= Quadrant (plane geometry) =

Coordinate system

The four quadrants of a Cartesian coordinate system

The axes of a two-dimensional Cartesian system divide the plane into four infinite regions, called quadrants, each bounded by two half-axes.
The axes themselves are, in general, not part of the respective quadrants.

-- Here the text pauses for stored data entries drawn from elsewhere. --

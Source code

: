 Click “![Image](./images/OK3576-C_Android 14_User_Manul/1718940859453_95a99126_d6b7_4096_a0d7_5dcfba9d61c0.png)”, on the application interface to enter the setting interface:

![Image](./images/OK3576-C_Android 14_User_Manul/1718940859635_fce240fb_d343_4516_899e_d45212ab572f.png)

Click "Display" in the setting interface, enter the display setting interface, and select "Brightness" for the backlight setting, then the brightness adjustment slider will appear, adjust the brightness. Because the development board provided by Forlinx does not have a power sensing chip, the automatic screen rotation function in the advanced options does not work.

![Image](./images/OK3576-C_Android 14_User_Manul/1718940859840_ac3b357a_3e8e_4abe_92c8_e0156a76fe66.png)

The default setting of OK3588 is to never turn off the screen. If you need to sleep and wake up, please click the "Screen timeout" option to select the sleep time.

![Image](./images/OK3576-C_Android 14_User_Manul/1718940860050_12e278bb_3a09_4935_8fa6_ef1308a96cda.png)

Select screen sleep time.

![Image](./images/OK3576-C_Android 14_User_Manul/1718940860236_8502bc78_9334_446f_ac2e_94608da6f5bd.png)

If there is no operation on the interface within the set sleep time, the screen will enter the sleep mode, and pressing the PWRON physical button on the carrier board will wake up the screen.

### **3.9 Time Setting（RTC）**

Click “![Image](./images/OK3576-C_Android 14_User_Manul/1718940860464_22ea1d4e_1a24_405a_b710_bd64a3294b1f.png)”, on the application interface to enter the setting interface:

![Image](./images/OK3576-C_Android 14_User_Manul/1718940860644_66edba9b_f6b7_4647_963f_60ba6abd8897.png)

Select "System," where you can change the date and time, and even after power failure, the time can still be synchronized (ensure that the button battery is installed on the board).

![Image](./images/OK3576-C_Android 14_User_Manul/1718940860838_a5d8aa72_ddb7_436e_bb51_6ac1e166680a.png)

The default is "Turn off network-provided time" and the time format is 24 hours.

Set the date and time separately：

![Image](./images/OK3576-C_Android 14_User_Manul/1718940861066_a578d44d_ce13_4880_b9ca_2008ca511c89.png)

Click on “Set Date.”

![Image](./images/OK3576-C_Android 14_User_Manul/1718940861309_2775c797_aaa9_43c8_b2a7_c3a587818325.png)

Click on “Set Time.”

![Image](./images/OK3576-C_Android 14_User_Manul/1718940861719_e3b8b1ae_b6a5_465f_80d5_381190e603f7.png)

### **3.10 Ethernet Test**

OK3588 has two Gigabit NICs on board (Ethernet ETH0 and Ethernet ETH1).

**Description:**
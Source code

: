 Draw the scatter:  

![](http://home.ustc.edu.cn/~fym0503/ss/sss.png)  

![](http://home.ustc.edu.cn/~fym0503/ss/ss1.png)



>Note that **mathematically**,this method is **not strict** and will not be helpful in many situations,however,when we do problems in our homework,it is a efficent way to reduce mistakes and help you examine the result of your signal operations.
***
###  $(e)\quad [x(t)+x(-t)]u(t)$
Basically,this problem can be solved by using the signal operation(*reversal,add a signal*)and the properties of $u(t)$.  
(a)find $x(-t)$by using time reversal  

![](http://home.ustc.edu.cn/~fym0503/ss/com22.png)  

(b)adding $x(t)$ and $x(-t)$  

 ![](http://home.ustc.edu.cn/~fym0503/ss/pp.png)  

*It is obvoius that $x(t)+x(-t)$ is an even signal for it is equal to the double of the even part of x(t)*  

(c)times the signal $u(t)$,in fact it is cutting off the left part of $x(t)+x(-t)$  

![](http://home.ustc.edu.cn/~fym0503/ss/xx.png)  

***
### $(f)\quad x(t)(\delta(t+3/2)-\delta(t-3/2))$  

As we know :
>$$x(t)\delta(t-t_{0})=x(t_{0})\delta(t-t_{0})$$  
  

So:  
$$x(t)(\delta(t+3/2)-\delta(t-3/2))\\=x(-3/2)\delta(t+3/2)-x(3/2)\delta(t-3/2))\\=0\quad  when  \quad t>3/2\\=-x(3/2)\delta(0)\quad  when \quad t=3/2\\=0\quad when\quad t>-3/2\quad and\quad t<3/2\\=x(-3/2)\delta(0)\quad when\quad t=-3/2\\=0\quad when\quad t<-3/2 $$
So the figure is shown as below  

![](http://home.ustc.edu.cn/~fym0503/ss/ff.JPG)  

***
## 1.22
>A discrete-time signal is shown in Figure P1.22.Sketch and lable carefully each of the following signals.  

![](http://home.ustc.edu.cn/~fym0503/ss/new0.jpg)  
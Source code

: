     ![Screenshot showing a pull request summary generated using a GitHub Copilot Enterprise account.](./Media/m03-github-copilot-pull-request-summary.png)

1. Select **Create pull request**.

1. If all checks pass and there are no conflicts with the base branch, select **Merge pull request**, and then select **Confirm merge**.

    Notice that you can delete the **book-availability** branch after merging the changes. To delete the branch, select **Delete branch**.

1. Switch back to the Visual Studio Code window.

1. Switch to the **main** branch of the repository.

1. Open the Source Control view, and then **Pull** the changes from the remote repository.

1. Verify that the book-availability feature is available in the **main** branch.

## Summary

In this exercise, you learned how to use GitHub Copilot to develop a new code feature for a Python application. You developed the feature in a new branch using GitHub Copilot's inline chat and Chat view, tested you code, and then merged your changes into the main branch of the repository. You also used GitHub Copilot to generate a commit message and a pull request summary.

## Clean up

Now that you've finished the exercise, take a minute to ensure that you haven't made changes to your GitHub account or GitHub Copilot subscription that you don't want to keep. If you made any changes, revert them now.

These are often numbered from 1st to 4th and denoted by Roman numerals: I (where the signs of the (x; y) coordinates are I (+; +), II (−; +), III (−; −), and IV (+; −). When the axes are drawn according to the mathematical custom, the numbering goes counter-clockwise starting from the upper right ("northeast") quadrant.

==Mnemonic==
In the above graphic, the words in quotation marks are a mnemonic for remembering which three trigonometric functions (sine, cosine, tangent and their reciprocals) are positive in each quadrant. The expression reads "All Science Teachers Crazy" and proceeding counterclockwise from the upper right quadrant, we see that "All" functions are positive in quadrant I, "Science" (for sine) is positive in quadrant II, "Teachers" (for tangent) is positive in quadrant III, and "Crazy" (for cosine) is positive in quadrant IV. There are several variants of this mnemonic.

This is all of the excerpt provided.